(DATASET EXCERPTS)
○ ○ ○ ○ ○
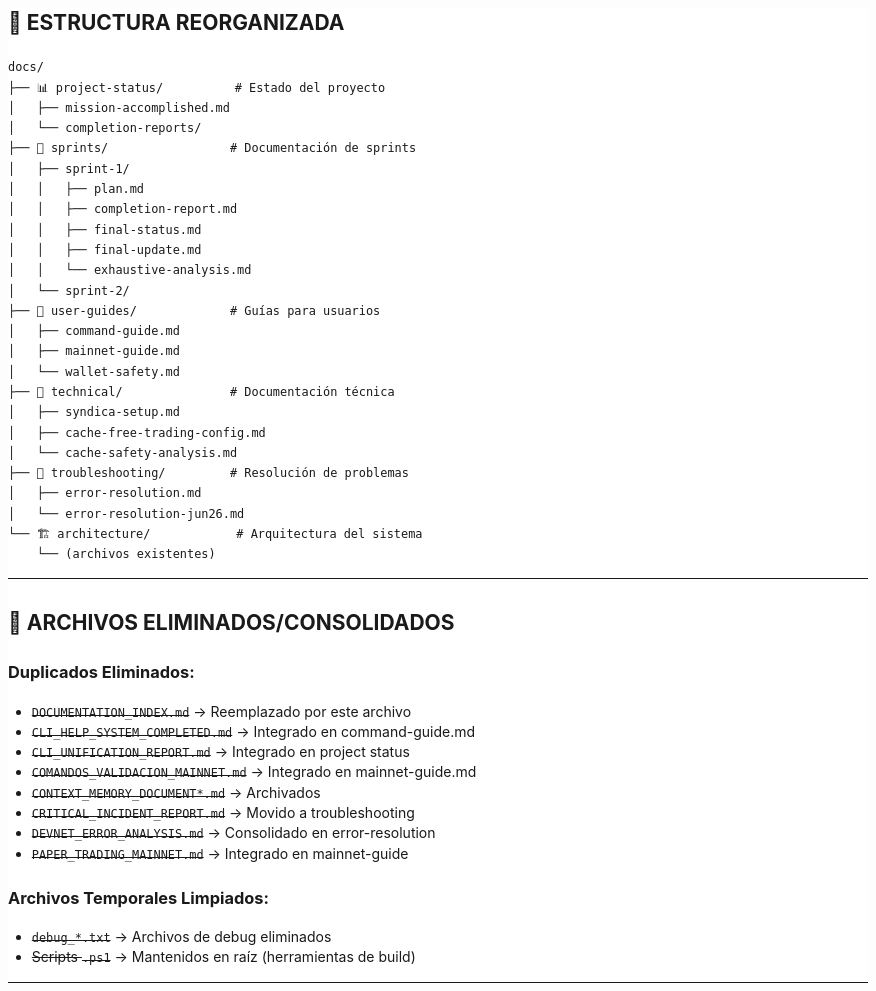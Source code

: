 
## 📂 **ESTRUCTURA REORGANIZADA**

```
docs/
├── 📊 project-status/          # Estado del proyecto
│   ├── mission-accomplished.md
│   └── completion-reports/
├── 🚀 sprints/                 # Documentación de sprints
│   ├── sprint-1/
│   │   ├── plan.md
│   │   ├── completion-report.md
│   │   ├── final-status.md
│   │   ├── final-update.md
│   │   └── exhaustive-analysis.md
│   └── sprint-2/
├── 📖 user-guides/             # Guías para usuarios
│   ├── command-guide.md
│   ├── mainnet-guide.md
│   └── wallet-safety.md
├── 🔧 technical/               # Documentación técnica
│   ├── syndica-setup.md
│   ├── cache-free-trading-config.md
│   └── cache-safety-analysis.md
├── 🚨 troubleshooting/         # Resolución de problemas
│   ├── error-resolution.md
│   └── error-resolution-jun26.md
└── 🏗️ architecture/            # Arquitectura del sistema
    └── (archivos existentes)
```

---

## 🚮 **ARCHIVOS ELIMINADOS/CONSOLIDADOS**

### **Duplicados Eliminados**:
- ~~`DOCUMENTATION_INDEX.md`~~ → Reemplazado por este archivo
- ~~`CLI_HELP_SYSTEM_COMPLETED.md`~~ → Integrado en command-guide.md
- ~~`CLI_UNIFICATION_REPORT.md`~~ → Integrado en project status
- ~~`COMANDOS_VALIDACION_MAINNET.md`~~ → Integrado en mainnet-guide.md
- ~~`CONTEXT_MEMORY_DOCUMENT*.md`~~ → Archivados
- ~~`CRITICAL_INCIDENT_REPORT.md`~~ → Movido a troubleshooting
- ~~`DEVNET_ERROR_ANALYSIS.md`~~ → Consolidado en error-resolution
- ~~`PAPER_TRADING_MAINNET.md`~~ → Integrado en mainnet-guide

### **Archivos Temporales Limpiados**:
- ~~`debug_*.txt`~~ → Archivos de debug eliminados
- ~~Scripts `.ps1`~~ → Mantenidos en raíz (herramientas de build)

---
○ ○ ○ ○ ○
(PROMPT)
Set out exactly, and only, the lines between the first line of the listing and the line containing "### **Archivos Temporales", counting both, while leaving every picture out.

(OUTPUT FOR THIS TASK)
Source code

: 
## 📂 **ESTRUCTURA REORGANIZADA**

```
docs/
├── 📊 project-status/          # Estado del proyecto
│   ├── mission-accomplished.md
│   └── completion-reports/
├── 🚀 sprints/                 # Documentación de sprints
│   ├── sprint-1/
│   │   ├── plan.md
│   │   ├── completion-report.md
│   │   ├── final-status.md
│   │   ├── final-update.md
│   │   └── exhaustive-analysis.md
│   └── sprint-2/
├── 📖 user-guides/             # Guías para usuarios
│   ├── command-guide.md
│   ├── mainnet-guide.md
│   └── wallet-safety.md
├── 🔧 technical/               # Documentación técnica
│   ├── syndica-setup.md
│   ├── cache-free-trading-config.md
│   └── cache-safety-analysis.md
├── 🚨 troubleshooting/         # Resolución de problemas
│   ├── error-resolution.md
│   └── error-resolution-jun26.md
└── 🏗️ architecture/            # Arquitectura del sistema
    └── (archivos existentes)
```

---

## 🚮 **ARCHIVOS ELIMINADOS/CONSOLIDADOS**

### **Duplicados Eliminados**:
- ~~`DOCUMENTATION_INDEX.md`~~ → Reemplazado por este archivo
- ~~`CLI_HELP_SYSTEM_COMPLETED.md`~~ → Integrado en command-guide.md
- ~~`CLI_UNIFICATION_REPORT.md`~~ → Integrado en project status
- ~~`COMANDOS_VALIDACION_MAINNET.md`~~ → Integrado en mainnet-guide.md
- ~~`CONTEXT_MEMORY_DOCUMENT*.md`~~ → Archivados
- ~~`CRITICAL_INCIDENT_REPORT.md`~~ → Movido a troubleshooting
- ~~`DEVNET_ERROR_ANALYSIS.md`~~ → Consolidado en error-resolution
- ~~`PAPER_TRADING_MAINNET.md`~~ → Integrado en mainnet-guide

### **Archivos Temporales Limpiados**:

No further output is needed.